What to work on: Would you output each record exactly as it stands?

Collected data
»»
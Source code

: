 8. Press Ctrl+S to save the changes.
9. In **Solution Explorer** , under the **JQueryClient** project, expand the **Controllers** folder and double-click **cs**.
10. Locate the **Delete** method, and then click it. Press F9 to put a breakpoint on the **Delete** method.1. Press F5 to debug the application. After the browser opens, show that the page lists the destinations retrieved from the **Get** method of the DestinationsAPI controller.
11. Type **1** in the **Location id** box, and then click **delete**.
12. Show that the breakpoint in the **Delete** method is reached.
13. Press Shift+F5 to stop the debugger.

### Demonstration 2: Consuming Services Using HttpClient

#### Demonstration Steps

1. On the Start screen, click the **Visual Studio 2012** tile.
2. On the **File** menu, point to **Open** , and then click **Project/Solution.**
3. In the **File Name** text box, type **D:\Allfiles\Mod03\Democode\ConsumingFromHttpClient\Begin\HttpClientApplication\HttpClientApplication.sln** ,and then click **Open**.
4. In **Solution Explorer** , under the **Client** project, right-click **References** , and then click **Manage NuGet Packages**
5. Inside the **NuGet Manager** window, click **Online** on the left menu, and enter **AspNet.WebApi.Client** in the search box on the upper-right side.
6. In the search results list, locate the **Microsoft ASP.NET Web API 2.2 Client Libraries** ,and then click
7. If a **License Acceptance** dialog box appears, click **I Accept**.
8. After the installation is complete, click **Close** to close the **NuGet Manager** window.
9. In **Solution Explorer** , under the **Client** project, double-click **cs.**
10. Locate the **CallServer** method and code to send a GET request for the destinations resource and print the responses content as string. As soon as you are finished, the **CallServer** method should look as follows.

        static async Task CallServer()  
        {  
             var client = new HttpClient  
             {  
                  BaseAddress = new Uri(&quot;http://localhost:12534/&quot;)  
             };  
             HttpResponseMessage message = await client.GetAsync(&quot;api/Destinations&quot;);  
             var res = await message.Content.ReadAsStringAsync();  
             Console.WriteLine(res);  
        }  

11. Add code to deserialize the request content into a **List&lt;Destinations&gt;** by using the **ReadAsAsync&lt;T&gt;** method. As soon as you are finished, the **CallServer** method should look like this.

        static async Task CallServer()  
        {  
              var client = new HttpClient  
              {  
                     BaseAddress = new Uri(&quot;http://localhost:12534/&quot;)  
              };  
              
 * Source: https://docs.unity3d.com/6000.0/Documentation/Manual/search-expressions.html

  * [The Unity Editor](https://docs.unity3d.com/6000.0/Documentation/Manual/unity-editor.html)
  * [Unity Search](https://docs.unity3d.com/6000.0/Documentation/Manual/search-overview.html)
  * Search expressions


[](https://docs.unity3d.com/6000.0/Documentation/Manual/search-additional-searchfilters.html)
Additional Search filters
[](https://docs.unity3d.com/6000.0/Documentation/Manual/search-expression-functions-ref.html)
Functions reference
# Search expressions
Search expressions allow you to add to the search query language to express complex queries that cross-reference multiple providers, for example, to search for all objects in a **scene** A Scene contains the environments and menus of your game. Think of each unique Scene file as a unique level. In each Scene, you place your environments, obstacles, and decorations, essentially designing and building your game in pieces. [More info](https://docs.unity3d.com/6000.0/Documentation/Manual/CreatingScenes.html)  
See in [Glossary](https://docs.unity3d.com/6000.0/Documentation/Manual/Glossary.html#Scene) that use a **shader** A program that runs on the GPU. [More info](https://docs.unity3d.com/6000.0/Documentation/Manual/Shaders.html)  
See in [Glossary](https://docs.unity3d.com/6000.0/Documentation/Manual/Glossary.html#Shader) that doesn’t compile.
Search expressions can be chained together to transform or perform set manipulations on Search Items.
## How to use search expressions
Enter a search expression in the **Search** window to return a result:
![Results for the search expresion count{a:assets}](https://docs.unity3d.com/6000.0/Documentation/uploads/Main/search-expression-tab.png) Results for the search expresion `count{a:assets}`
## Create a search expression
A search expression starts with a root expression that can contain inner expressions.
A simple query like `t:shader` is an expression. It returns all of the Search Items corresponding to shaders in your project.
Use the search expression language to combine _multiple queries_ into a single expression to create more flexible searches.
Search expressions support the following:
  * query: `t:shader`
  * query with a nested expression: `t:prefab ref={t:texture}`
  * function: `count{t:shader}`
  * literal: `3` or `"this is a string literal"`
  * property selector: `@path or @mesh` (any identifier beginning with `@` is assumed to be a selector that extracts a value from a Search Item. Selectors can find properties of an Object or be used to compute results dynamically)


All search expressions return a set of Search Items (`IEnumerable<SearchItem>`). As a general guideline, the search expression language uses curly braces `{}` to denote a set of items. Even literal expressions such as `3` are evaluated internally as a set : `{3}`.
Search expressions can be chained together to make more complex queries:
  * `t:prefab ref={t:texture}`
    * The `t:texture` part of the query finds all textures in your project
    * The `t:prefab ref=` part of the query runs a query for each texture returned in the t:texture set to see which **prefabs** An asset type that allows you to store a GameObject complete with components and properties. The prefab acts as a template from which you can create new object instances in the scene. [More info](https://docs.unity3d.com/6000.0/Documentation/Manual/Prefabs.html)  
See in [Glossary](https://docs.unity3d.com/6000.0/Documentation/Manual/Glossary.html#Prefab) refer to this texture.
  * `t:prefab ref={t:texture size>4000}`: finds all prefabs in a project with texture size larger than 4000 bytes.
««
Response to this task:
Source code

: 8. Press Ctrl+S to save the changes.
9. In **Solution Explorer** , under the **JQueryClient** project, expand the **Controllers** folder and double-click **cs**.
10. Locate the **Delete** method, and then click it. Press F9 to put a breakpoint on the **Delete** method.1. Press F5 to debug the application. After the browser opens, show that the page lists the destinations retrieved from the **Get** method of the DestinationsAPI controller.
11. Type **1** in the **Location id** box, and then click **delete**.
12. Show that the breakpoint in the **Delete** method is reached.
13. Press Shift+F5 to stop the debugger.

### Demonstration 2: Consuming Services Using HttpClient

#### Demonstration Steps

1. On the Start screen, click the **Visual Studio 2012** tile.
2. On the **File** menu, point to **Open** , and then click **Project/Solution.**
3. In the **File Name** text box, type **D:\Allfiles\Mod03\Democode\ConsumingFromHttpClient\Begin\HttpClientApplication\HttpClientApplication.sln** ,and then click **Open**.
4. In **Solution Explorer** , under the **Client** project, right-click **References** , and then click **Manage NuGet Packages**
5. Inside the **NuGet Manager** window, click **Online** on the left menu, and enter **AspNet.WebApi.Client** in the search box on the upper-right side.
6. In the search results list, locate the **Microsoft ASP.NET Web API 2.2 Client Libraries** ,and then click
7. If a **License Acceptance** dialog box appears, click **I Accept**.
8. After the installation is complete, click **Close** to close the **NuGet Manager** window.
9. In **Solution Explorer** , under the **Client** project, double-click **cs.**
10. Locate the **CallServer** method and code to send a GET request for the destinations resource and print the responses content as string. As soon as you are finished, the **CallServer** method should look as follows.

        static async Task CallServer()  
        {  
             var client = new HttpClient  
             {  
                  BaseAddress = new Uri(&quot;http://localhost:12534/&quot;)  
             };  
             HttpResponseMessage message = await client.GetAsync(&quot;api/Destinations&quot;);  
             var res = await message.Content.ReadAsStringAsync();  
             Console.WriteLine(res);  
        }  

11. Add code to deserialize the request content into a **List&lt;Destinations&gt;** by using the **ReadAsAsync&lt;T&gt;** method. As soon as you are finished, the **CallServer** method should look like this.

        static async Task CallServer()  
        {  
              var client = new HttpClient  
              {  
                     BaseAddress = new Uri(&quot;http://localhost:12534/&quot;)  
              };  
              
 * Source: https://docs.unity3d.com/6000.0/Documentation/Manual/search-expressions.html

  * [The Unity Editor](https://docs.unity3d.com/6000.0/Documentation/Manual/unity-editor.html)
  * [Unity Search](https://docs.unity3d.com/6000.0/Documentation/Manual/search-overview.html)
  * Search expressions


[](https://docs.unity3d.com/6000.0/Documentation/Manual/search-additional-searchfilters.html)
Additional Search filters
[](https://docs.unity3d.com/6000.0/Documentation/Manual/search-expression-functions-ref.html)
Functions reference
# Search expressions
Search expressions allow you to add to the search query language to express complex queries that cross-reference multiple providers, for example, to search for all objects in a **scene** A Scene contains the environments and menus of your game. Think of each unique Scene file as a unique level. In each Scene, you place your environments, obstacles, and decorations, essentially designing and building your game in pieces. [More info](https://docs.unity3d.com/6000.0/Documentation/Manual/CreatingScenes.html)  
See in [Glossary](https://docs.unity3d.com/6000.0/Documentation/Manual/Glossary.html#Scene) that use a **shader** A program that runs on the GPU. [More info](https://docs.unity3d.com/6000.0/Documentation/Manual/Shaders.html)  
See in [Glossary](https://docs.unity3d.com/6000.0/Documentation/Manual/Glossary.html#Shader) that doesn’t compile.
Search expressions can be chained together to transform or perform set manipulations on Search Items.
## How to use search expressions
Enter a search expression in the **Search** window to return a result:
![Results for the search expresion count{a:assets}](https://docs.unity3d.com/6000.0/Documentation/uploads/Main/search-expression-tab.png) Results for the search expresion `count{a:assets}`
## Create a search expression
A search expression starts with a root expression that can contain inner expressions.
A simple query like `t:shader` is an expression. It returns all of the Search Items corresponding to shaders in your project.
Use the search expression language to combine _multiple queries_ into a single expression to create more flexible searches.
Search expressions support the following:
  * query: `t:shader`
  * query with a nested expression: `t:prefab ref={t:texture}`
  * function: `count{t:shader}`
  * literal: `3` or `"this is a string literal"`
  * property selector: `@path or @mesh` (any identifier beginning with `@` is assumed to be a selector that extracts a value from a Search Item. Selectors can find properties of an Object or be used to compute results dynamically)


All search expressions return a set of Search Items (`IEnumerable<SearchItem>`). As a general guideline, the search expression language uses curly braces `{}` to denote a set of items. Even literal expressions such as `3` are evaluated internally as a set : `{3}`.
Search expressions can be chained together to make more complex queries:
  * `t:prefab ref={t:texture}`
    * The `t:texture` part of the query finds all textures in your project
    * The `t:prefab ref=` part of the query runs a query for each texture returned in the t:texture set to see which **prefabs** An asset type that allows you to store a GameObject complete with components and properties. The prefab acts as a template from which you can create new object instances in the scene. [More info](https://docs.unity3d.com/6000.0/Documentation/Manual/Prefabs.html)  
See in [Glossary](https://docs.unity3d.com/6000.0/Documentation/Manual/Glossary.html#Prefab) refer to this texture.
  * `t:prefab ref={t:texture size>4000}`: finds all prefabs in a project with texture size larger than 4000 bytes.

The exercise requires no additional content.